Le gouvernement a déjà annoncé que toutes les redevances seraient versées dans un fonds de modernisation de l'industrie du taxi, dont les modalités restent à négocier avec l'industrie. Le gouvernement a déjà versé cinq millions de dollars dans le fonds.

La mention de 50 000 heures et de 300 permis dans l'entente est « ridicule », s'exclame Benoit Jugand, porte-parole du Regroupement des travailleurs autonomes Métallos (RTAM). « Il n'y a aucun plafond d'heures. Il n'y a pas de limite de véhicules. C'est un calcul grossier ! On ne peut pas affirmer qu'Uber va se limiter à 300 véhicules un vendredi soir. Il n'y a aucun plafond ! », dénonce-t-il.

L'industrie du taxi craint qu'il n'y ait une « inondation du marché pendant les heures d'affluence », puisque l'entente ne limite pas le nombre de véhicules d'Uber en circulation. « Est-ce qu'on tente d'appauvrir les chauffeurs en réduisant leur taux horaire ? fulmine Benoit Jugand. Ce projet crée un régime à deux vitesses. Pour nous, c'est une preuve claire que le gouvernement a faite par la porte d'en arrière ce qu'il a dit publiquement qu'il ne ferait jamais. »

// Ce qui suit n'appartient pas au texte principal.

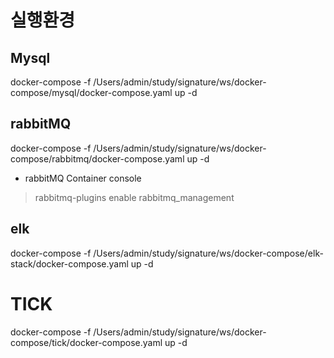 # 실행환경
## Mysql
docker-compose -f /Users/admin/study/signature/ws/docker-compose/mysql/docker-compose.yaml up -d
## rabbitMQ
docker-compose -f /Users/admin/study/signature/ws/docker-compose/rabbitmq/docker-compose.yaml up -d
- rabbitMQ Container console
> rabbitmq-plugins enable rabbitmq_management
## elk
docker-compose -f /Users/admin/study/signature/ws/docker-compose/elk-stack/docker-compose.yaml up -d
# TICK
docker-compose -f /Users/admin/study/signature/ws/docker-compose/tick/docker-compose.yaml up -d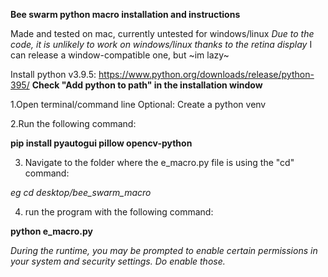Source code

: **Bee swarm python macro installation and instructions**

Made and tested on mac, currently untested for windows/linux
*Due to  the code, it is unlikely to work on windows/linux thanks to the retina display*
I can release a window-compatible one, but ~im lazy~

Install python v3.9.5: https://www.python.org/downloads/release/python-395/
**Check "Add python to path"  in the installation window**

1.Open terminal/command line
Optional: Create a python venv

2.Run the following command:

  **pip install pyautogui pillow opencv-python**

3. Navigate to the folder where the e_macro.py file is using the "cd" command:

  *eg cd desktop/bee_swarm_macro*

4. run the program with the following command:

  **python e_macro.py**

*During the runtime, you may be prompted to enable certain permissions in your system and security settings. Do enable those.*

Le regroupement étudie la possibilité d'intenter une contestation judiciaire. « On n'écarte aucune possibilité non plus de manifestation et de mobilisation. Une chose est certaine, on n'incite pas, et on n'incitera jamais nos chauffeurs à commettre du grabuge. [...] Mais quand on accule les gens au mur et qu'ils ont tout perdu, ils n'ont rien à perdre, et ça, dans une société, ça devient dangereux », prévient Benoit Jugand.

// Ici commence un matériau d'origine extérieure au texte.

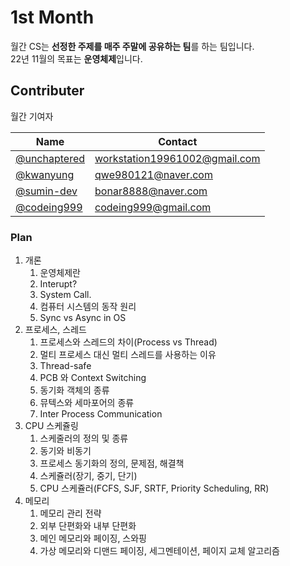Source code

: # 1st Month

월간 CS는 **선정한 주제를 매주 주말에 공유하는 팀**를 하는 팀입니다. <br>
22년 11월의 목표는 **운영체제**입니다.

## Contributer

월간 기여자

| Name | Contact |
| ---- | ------- |
| [@unchaptered](https://github.com/unchaptered) | workstation19961002@gmail.com |
| [@kwanyung](https://github.com/kwanyung) | qwe980121@naver.com |
| [@sumin-dev](https://github.com/sumin-dev) | bonar8888@naver.com |
| [@codeing999](https://github.com/codeing999) | codeing999@gmail.com |

### Plan

1. 개론
   1. 운영체제란
   2. Interupt?
   3. System Call.
   4. 컴퓨터 시스템의 동작 원리
   5. Sync vs Async in OS
2. 프로세스, 스레드
   1. 프로세스와 스레드의 차이(Process vs Thread)
   2. 멀티 프로세스 대신 멀티 스레드를 사용하는 이유
   3. Thread-safe
   4. PCB 와 Context Switching
   5. 동기화 객체의 종류
   6. 뮤텍스와 세마포어의 종류
   7. Inter Process Communication
3. CPU 스케쥴링
   1. 스케줄러의 정의 및 종류
   2. 동기와 비동기
   3. 프로세스 동기화의 정의, 문제점, 해결책
   4. 스케쥴러(장기, 중기, 단기)
   5. CPU 스케쥴러(FCFS, SJF, SRTF, Priority Scheduling, RR)
4. 메모리
   1. 메모리 관리 전략
   2. 외부 단편화와 내부 단편화
   3. 메인 메모리와 페이징, 스와핑
   4. 가상 메모리와 디맨드 페이징, 세그멘테이션, 페이지 교체 알고리즘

Georges Tannous, président du Comité provincial de développement et de concertation de l'industrie du taxi (CPCDIT) soutient pour sa part que le projet-pilote est «illégal», puisqu'il ne respecte pas plusieurs modalités de la loi 100. Il dénonce aussi le fait que le gouvernement ait mis en place un système de seuil d'heures sans consultation avec l'industrie. «En commission parlementaire, personne n'a parlé de ça, personne n'a proposé cette idée !», s'insurge-t-il.

Par communiqué, le directeur général d'Uber Québec, Jean-Nicolas Guillemette, a indiqué vendredi être en train d'analyser les « paramètres complexes et contraignants imposés par le gouvernement » dans le cadre du projet pilote. « Nous poursuivons l'évaluation des impacts sur la fiabilité et la flexibilité des services que nous offrons aux Québécois. Nous avons la ferme intention de démontrer une conformité réglementaire et fiscale complète », a-t-il déclaré. Par ailleurs, depuis jeudi à minuit, les deux taxes de vente sont perçues sur chaque course Uber. 

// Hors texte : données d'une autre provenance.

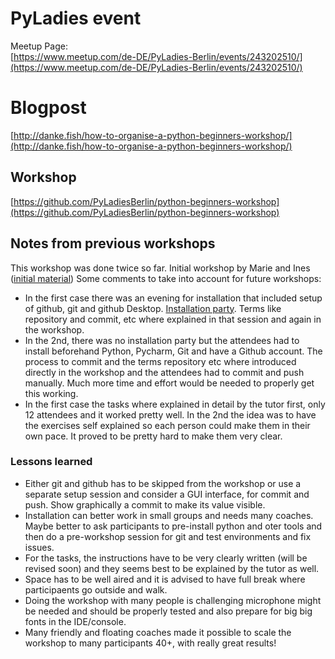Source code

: # PyLadies event

Meetup Page:   
[https://www.meetup.com/de-DE/PyLadies-Berlin/events/243202510/](https://www.meetup.com/de-DE/PyLadies-Berlin/events/243202510/)

# Blogpost
[http://danke.fish/how-to-organise-a-python-beginners-workshop/](http://danke.fish/how-to-organise-a-python-beginners-workshop/)


## Workshop

[https://github.com/PyLadiesBerlin/python-beginners-workshop](https://github.com/PyLadiesBerlin/python-beginners-workshop)


## Notes from previous workshops

This workshop was done twice so far. Initial workshop by Marie and Ines ([initial material](slides)) Some comments to take into account for future workshops:
* In the first case there was an evening for installation that included setup of github, git and github Desktop.
  [Installation party](slides/InstallationParty.pdf). Terms like repository and commit, etc where explained in that session and again in the workshop.
* In the 2nd, there was no installation party but the attendees had to install beforehand Python, Pycharm, Git and have a Github account. 
  The process to commit and the terms repository etc where introduced directly in the workshop and the attendees had to commit and push manually. Much more time and effort would be needed to properly get this working.
* In the first case the tasks where explained in detail by the tutor first, only 12 attendees and it worked pretty well.
In the 2nd the idea was to have the exercises self explained so each person could make them in their own pace. It proved to 
be pretty hard to make them very clear.  
  
### Lessons learned

* Either git and github has to be skipped from the workshop or use a separate setup session 
  and consider a GUI interface, for commit and push. Show graphically a commit to make its
  value visible.
* Installation can better work in small groups and needs many coaches. Maybe better to ask participants to pre-install
  python and oter tools and then do a pre-workshop session for git and test environments and fix issues.
* For the tasks, the instructions have to be very clearly written (will be revised soon) and they seems best to
 be explained by the tutor as well.
* Space has to be well aired and it is advised to have full break where participaents go outside and walk.
* Doing the workshop with many people is challenging microphone might be needed and should be properly tested 
  and also prepare for big big fonts in the IDE/console.
* Many friendly and floating coaches made it possible to scale the workshop to many participants 40+, with 
  really great results!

D'autre part, les chauffeurs d'Uber devront se doter d'ici trois mois d'un permis de conduire de classe 4C, à l'instar des chauffeurs de taxi. La multinationale pourra offrir sa propre formation à ses chauffeurs en respectant certaines exigences minimales. Aussi, la modulation tarifaire, qui permet à Uber d'augmenter ses tarifs en périodes de forts achalandages, sera limitée en cas de «force majeure».

Les véhicules de chauffeurs d'Uber devront faire l'objet d'une vérification mécanique. Toutefois, l'inspection pourra être menée par un mécanicien certifié, et non pas obligatoirement par un mandataire de la Société de l'assurance automobile du Québec (SAAQ), comme pour les taxis. Autre différence : la vérification des antécédents judiciaires des chauffeurs d'Uber pourra être effectuée par une entreprise privée, alors que les chauffeurs de taxi sont tenus de faire affaire avec un corps policier.